You pose a series of questions. Let me attempt to answer them all:
The instructions say to provide 40µA per cm2, where does that number
This comes from an article of Itaya and coworkers where they studied the electrochemical synthesis of Prussian Blue. (http://pubs.acs.org/doi/abs/10.1021/ja00382a006) In fact; the website in your question refers to an article in the Journal of Chemical Education (http://pubs.acs.org/doi/abs/10.1021/ed075p881) which in turn refers to the JACS article above.
From my understanding, this number should be seen as an experimental condition. It is given so that the experiment is reproducible.
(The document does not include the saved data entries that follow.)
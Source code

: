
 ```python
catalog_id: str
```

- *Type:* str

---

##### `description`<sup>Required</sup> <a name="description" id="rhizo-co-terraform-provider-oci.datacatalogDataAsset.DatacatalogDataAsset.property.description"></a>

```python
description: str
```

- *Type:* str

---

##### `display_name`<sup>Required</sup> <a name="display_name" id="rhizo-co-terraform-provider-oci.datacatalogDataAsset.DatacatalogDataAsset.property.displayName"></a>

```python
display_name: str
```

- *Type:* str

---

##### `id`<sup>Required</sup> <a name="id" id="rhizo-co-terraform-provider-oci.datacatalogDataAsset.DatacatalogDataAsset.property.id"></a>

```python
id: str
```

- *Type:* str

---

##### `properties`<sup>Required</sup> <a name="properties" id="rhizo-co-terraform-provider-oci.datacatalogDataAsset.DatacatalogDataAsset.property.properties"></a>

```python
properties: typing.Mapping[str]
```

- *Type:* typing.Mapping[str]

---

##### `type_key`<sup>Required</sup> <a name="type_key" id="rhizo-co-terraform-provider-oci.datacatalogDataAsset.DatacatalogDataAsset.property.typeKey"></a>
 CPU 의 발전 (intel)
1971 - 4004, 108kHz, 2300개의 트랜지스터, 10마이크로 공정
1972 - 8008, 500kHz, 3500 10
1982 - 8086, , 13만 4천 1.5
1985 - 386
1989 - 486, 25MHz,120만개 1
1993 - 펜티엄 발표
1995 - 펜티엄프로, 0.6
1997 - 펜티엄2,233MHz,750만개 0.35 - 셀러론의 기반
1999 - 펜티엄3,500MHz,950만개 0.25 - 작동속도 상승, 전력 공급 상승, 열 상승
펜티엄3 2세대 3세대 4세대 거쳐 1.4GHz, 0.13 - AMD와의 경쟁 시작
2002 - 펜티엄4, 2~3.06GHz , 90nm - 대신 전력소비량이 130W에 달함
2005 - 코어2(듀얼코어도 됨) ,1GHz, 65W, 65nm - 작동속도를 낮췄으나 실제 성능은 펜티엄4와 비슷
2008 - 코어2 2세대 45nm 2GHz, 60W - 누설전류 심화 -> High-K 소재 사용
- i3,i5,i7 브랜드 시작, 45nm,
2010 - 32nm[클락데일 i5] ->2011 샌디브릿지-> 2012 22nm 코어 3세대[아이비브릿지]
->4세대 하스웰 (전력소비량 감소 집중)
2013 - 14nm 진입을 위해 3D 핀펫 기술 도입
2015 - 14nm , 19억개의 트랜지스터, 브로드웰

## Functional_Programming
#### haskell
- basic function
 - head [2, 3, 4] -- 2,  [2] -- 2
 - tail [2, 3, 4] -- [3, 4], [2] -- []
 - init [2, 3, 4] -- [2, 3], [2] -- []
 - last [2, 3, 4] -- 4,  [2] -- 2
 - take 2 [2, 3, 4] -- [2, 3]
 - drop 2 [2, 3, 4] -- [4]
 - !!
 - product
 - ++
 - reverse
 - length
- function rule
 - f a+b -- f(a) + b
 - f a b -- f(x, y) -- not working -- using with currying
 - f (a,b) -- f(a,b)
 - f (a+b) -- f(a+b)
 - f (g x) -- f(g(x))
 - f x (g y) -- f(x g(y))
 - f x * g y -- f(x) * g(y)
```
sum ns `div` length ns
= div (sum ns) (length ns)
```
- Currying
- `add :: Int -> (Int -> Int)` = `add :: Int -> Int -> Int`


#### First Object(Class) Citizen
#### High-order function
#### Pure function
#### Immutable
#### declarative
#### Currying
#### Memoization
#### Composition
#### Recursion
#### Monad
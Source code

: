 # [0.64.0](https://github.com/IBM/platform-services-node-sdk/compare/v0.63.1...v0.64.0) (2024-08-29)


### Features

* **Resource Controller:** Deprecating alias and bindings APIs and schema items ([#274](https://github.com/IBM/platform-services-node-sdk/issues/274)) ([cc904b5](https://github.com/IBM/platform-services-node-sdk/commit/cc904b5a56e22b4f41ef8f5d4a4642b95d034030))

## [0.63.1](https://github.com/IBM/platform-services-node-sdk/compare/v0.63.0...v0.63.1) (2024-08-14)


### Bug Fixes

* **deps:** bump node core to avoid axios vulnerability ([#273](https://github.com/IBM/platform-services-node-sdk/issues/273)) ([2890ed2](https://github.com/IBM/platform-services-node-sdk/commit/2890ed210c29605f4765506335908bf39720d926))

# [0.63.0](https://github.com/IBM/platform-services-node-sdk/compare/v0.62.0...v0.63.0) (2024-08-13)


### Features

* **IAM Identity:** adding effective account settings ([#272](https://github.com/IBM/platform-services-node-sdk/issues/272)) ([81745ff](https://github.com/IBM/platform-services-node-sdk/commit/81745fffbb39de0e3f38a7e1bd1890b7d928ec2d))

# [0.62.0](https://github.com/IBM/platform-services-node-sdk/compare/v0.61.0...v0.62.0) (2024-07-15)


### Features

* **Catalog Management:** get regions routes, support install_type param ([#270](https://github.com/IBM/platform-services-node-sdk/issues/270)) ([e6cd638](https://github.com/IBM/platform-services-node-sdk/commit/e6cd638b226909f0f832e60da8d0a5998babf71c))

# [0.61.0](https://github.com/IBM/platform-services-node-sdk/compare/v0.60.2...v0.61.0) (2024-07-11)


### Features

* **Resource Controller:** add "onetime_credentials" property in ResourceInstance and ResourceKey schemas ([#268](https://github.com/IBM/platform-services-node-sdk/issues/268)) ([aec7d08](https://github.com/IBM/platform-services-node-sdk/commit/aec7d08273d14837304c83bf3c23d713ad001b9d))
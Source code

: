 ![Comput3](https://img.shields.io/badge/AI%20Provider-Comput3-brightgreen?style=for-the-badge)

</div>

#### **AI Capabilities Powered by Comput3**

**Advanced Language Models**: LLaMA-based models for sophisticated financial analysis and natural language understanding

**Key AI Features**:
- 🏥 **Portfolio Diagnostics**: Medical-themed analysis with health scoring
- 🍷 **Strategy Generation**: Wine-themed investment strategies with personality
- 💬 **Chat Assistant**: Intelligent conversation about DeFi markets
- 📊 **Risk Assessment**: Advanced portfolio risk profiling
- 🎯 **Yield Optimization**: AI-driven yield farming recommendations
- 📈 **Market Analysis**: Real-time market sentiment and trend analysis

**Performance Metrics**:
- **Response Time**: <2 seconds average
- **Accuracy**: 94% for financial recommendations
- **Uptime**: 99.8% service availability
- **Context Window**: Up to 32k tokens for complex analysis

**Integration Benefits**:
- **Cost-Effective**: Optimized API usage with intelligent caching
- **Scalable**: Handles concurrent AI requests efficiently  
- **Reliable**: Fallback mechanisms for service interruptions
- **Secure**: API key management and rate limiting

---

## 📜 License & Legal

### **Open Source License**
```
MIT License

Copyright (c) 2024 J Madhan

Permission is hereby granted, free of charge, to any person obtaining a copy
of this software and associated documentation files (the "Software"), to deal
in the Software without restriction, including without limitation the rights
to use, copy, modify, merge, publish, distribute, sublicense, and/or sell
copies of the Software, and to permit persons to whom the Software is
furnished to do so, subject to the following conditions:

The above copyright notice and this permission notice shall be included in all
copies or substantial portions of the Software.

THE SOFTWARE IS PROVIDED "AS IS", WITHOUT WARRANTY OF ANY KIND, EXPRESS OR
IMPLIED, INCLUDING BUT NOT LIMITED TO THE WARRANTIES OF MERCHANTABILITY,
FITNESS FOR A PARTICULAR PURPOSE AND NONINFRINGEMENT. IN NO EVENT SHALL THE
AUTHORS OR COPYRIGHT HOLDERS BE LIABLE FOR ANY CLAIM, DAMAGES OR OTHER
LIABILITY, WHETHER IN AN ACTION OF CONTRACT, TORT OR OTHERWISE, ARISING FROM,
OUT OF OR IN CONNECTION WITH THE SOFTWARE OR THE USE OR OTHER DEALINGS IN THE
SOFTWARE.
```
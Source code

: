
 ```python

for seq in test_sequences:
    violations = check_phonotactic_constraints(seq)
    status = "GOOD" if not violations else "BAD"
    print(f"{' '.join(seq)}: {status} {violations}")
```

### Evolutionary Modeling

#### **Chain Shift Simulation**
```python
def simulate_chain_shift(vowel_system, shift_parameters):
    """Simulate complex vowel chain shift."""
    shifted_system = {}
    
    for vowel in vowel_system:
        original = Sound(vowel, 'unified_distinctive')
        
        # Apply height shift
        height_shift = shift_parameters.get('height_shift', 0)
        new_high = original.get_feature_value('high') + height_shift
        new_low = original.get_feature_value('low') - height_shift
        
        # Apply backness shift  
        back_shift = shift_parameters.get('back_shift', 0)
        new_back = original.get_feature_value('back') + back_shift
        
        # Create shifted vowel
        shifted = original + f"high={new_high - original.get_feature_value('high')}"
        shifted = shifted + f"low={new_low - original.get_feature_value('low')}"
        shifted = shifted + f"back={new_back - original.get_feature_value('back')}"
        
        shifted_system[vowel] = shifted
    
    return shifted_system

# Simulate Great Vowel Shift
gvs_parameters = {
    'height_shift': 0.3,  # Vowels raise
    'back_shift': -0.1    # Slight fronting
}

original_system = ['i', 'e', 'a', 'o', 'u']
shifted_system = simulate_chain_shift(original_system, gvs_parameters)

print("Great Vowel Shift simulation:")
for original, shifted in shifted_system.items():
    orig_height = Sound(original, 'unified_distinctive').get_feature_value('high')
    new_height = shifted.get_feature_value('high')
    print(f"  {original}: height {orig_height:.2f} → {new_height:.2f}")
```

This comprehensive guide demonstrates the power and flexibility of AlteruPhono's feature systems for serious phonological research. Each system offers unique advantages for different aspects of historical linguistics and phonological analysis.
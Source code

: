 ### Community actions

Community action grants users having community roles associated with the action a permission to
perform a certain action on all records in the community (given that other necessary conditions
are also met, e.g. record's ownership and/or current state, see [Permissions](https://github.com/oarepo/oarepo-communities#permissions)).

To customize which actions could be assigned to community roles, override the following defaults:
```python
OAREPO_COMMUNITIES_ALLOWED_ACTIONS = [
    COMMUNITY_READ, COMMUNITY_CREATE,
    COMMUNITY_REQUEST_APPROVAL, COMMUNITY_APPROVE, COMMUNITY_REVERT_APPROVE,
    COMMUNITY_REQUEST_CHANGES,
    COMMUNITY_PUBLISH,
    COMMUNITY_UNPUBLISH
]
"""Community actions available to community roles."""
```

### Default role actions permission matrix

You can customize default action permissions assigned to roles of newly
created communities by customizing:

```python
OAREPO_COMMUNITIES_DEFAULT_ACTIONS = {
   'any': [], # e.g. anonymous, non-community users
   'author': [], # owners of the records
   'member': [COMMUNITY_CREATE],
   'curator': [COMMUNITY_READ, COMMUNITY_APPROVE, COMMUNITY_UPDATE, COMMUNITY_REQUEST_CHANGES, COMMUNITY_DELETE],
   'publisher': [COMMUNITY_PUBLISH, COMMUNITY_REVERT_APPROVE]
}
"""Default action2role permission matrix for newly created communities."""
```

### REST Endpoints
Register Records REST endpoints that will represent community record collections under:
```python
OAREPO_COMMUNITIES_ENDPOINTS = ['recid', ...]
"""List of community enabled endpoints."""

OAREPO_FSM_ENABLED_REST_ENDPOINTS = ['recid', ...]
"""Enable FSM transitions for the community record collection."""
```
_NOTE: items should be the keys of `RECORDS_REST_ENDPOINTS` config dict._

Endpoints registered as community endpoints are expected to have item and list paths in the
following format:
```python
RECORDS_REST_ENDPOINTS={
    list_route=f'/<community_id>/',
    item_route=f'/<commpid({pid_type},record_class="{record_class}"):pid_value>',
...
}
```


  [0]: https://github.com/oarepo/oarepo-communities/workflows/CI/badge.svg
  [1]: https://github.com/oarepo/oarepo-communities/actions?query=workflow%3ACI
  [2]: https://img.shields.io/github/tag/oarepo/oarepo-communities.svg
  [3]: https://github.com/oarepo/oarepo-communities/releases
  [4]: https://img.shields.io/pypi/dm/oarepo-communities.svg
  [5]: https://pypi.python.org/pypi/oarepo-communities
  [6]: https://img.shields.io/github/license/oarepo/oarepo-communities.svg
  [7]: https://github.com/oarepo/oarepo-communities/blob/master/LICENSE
The TIO material I'm using has a different resistance than the glass
listed, will that change anything?
The material you are using has roughly twice the resistivity as compared to the one used in the experiment. In principle, this would not pose too much of a problem. You can tune your electric system using the variable resistor. Just make sure you stick to 40µA per cm2.
All the pt wire I could find was very pricy so I though I would use a
graphite electrode instead, but all I can find is carbon electrodes.
Is that close enough?
This has already been answered by A.K. The carbon flat electrode should work fine. Though I am not sure whether you can use it repetitively (in multiple experiments).
As a boost of confidence. The procedure you are using is both reported in JACS as well as in J. Chem. Ed.; it should work. If you are conducting this experiment at your university or high school, perhaps someone can give you a copy of the articles to which the website refers. The experimental procedures in these articles can be really helpful in preparing your experiment. Best of luck!